In retrospect, it is not surprising that he rose to district magistrate and no further, since undoubtedly he rejected any offers of daughters and the political patronage that would have come with them.
Instead, he brought with him a very fine cook from the Hangzhou province, a large chest full of exotic seeds, several trunks full of scrolls and codexes, and settled into his office of state as if it were a beloved ancestral home, and his by right. Naturally, such confidence made a favorable impression, particularly in the light of his soon legendary near-infallibility and his total lack of interest in those district affairs which did not strictly concern him.
Of course, Nero Wolfe was hardly the name of his birth, and some concerns were raised when he recruited his deputies.

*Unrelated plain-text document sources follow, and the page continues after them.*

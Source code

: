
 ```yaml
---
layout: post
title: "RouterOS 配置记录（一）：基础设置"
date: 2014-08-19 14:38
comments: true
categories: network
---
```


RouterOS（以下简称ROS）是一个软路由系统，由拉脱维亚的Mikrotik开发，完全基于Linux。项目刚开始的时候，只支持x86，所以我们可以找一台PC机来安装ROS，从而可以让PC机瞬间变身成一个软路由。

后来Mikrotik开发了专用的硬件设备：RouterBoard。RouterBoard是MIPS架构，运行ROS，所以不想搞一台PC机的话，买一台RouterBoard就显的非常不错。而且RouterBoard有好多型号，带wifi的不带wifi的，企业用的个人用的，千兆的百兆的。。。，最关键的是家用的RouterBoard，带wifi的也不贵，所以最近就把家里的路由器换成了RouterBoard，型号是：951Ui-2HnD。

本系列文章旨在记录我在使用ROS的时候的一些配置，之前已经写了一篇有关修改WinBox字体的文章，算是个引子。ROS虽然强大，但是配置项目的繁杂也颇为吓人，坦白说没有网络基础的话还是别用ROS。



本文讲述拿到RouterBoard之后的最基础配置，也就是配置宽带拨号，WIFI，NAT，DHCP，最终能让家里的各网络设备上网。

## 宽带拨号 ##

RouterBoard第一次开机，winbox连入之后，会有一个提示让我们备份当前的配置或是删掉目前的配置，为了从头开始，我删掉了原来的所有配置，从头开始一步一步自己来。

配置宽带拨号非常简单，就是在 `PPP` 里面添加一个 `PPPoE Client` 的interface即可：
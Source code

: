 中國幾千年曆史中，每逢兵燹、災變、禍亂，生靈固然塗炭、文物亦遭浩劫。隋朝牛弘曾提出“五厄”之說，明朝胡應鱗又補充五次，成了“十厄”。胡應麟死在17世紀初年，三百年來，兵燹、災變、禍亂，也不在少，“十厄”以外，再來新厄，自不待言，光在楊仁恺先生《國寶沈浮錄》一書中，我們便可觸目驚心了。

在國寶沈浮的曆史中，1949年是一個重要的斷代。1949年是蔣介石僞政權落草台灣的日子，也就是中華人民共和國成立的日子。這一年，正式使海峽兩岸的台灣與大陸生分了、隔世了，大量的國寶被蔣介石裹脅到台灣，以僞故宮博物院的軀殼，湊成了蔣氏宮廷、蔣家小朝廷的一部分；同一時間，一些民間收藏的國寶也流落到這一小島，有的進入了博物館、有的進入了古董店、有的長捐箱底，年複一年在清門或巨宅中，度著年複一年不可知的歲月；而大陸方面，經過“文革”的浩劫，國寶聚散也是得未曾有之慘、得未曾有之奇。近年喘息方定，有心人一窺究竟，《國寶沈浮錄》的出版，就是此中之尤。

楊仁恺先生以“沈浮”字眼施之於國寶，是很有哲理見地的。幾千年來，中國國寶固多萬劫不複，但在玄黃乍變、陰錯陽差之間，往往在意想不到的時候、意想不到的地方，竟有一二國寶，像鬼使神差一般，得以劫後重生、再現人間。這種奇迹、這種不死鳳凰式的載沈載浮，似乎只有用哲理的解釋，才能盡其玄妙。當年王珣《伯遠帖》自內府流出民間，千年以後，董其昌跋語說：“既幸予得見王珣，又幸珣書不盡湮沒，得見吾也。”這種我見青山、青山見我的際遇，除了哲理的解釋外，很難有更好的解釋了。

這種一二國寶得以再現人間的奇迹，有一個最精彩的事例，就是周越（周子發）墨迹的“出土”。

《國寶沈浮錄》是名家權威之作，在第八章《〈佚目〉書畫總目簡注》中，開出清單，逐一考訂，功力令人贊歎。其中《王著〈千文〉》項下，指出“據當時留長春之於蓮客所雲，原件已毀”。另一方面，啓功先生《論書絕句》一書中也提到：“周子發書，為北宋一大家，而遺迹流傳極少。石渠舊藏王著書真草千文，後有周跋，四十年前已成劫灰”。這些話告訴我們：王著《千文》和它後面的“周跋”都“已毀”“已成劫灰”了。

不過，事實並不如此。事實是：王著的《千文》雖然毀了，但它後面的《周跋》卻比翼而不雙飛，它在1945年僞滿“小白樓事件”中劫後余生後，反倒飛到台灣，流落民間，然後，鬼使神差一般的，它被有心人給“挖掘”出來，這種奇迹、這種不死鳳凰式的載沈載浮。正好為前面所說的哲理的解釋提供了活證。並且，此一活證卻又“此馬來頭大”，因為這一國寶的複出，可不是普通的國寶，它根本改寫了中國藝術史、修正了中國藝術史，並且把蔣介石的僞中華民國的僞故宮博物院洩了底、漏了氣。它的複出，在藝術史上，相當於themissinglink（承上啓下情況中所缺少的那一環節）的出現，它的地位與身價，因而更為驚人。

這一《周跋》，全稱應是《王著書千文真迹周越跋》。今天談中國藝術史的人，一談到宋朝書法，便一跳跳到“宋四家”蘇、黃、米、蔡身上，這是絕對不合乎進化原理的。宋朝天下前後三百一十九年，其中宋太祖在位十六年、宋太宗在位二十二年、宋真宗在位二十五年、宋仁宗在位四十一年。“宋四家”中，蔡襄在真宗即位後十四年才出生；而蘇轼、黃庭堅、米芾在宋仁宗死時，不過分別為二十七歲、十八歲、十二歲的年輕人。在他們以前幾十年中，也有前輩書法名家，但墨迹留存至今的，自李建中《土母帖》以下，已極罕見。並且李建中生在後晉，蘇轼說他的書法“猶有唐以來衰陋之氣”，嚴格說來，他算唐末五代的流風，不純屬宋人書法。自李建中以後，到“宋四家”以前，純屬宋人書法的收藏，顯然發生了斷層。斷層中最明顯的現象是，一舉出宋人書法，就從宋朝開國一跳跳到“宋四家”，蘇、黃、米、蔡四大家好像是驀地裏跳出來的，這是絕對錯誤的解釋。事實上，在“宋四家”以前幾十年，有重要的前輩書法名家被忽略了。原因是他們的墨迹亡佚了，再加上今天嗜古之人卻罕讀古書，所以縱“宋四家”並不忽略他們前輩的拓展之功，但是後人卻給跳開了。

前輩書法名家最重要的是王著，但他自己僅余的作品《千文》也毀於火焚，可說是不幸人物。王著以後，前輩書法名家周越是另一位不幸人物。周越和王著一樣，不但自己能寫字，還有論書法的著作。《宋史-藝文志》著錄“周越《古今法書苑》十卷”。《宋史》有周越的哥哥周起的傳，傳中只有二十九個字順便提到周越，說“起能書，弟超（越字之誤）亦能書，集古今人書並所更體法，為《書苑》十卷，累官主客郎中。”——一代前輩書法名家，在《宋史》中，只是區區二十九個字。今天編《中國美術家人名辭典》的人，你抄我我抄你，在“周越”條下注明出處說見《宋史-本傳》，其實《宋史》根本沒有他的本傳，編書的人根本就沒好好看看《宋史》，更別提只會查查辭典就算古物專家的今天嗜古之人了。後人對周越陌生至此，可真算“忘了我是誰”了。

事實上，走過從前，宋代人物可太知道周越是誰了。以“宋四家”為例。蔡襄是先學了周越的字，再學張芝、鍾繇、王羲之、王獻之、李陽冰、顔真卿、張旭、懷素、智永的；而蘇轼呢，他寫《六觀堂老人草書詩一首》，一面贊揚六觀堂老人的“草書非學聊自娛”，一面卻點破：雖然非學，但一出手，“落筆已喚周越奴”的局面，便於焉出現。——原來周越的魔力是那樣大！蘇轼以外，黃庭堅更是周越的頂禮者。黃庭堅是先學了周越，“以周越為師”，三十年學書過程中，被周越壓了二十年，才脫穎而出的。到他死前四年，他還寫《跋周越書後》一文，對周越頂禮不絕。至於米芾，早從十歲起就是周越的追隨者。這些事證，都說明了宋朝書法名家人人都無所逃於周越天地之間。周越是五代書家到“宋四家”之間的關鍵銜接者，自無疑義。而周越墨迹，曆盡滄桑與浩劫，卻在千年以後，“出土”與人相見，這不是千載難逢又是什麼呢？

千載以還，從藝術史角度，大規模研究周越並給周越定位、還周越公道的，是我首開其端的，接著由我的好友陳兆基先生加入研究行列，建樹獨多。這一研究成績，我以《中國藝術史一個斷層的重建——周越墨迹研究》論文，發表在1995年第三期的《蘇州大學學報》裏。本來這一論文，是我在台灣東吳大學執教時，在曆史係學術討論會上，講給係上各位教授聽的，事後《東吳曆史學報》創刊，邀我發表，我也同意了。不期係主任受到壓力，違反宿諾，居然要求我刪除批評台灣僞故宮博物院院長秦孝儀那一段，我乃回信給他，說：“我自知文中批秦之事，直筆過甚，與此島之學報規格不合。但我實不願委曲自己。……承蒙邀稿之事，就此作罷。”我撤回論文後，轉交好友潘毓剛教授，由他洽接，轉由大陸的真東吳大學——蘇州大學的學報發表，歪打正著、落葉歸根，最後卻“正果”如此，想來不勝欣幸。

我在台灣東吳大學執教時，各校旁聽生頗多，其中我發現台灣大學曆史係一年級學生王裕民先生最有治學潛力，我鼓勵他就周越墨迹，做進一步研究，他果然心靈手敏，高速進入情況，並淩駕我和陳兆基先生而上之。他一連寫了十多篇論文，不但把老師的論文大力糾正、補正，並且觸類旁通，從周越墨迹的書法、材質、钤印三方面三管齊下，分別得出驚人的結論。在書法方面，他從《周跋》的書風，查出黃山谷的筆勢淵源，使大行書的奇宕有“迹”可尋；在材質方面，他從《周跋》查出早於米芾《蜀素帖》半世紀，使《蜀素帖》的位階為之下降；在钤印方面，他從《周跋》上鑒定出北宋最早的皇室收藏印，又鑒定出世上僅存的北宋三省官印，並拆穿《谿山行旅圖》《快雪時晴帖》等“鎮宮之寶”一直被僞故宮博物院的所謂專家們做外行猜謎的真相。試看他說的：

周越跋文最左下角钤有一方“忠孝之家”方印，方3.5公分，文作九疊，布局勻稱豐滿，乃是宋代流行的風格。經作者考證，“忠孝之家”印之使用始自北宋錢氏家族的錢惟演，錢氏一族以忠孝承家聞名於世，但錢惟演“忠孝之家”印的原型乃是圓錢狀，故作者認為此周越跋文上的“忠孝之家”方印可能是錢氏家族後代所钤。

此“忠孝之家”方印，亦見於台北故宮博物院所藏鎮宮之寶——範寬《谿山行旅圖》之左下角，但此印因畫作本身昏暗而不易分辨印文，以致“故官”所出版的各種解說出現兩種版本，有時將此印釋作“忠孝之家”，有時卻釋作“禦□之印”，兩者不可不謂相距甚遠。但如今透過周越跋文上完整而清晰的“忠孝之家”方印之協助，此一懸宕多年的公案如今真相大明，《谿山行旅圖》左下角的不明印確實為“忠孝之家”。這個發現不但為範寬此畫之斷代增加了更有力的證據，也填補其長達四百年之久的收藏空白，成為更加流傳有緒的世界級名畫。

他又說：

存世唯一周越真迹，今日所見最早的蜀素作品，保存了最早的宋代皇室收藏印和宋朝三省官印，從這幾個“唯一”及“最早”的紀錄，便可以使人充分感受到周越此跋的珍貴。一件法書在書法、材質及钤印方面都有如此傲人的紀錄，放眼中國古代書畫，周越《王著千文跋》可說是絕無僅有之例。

One was a quiet and meager-looking merchant's son with a sly look about him, another a village blowhard with a certain useful implacability, and myself - fresh off the grain wagon. To be perfectly honest, our altars weren't terribly impressive - and worse yet, that of Magistrate was entirely shrouded in secrecy. Still, we all functioned well enough, and Wolfe's breadth of learning was impressive and sincere enough to silence all but the most persistent of rumors of a dishonorable past as an army spymaster.
Even I, who functioned also as his personal secretary of correspondence, had mostly put such thoughts from my mind until the day that an outraged young woman came before me in the court loudly demanding justice.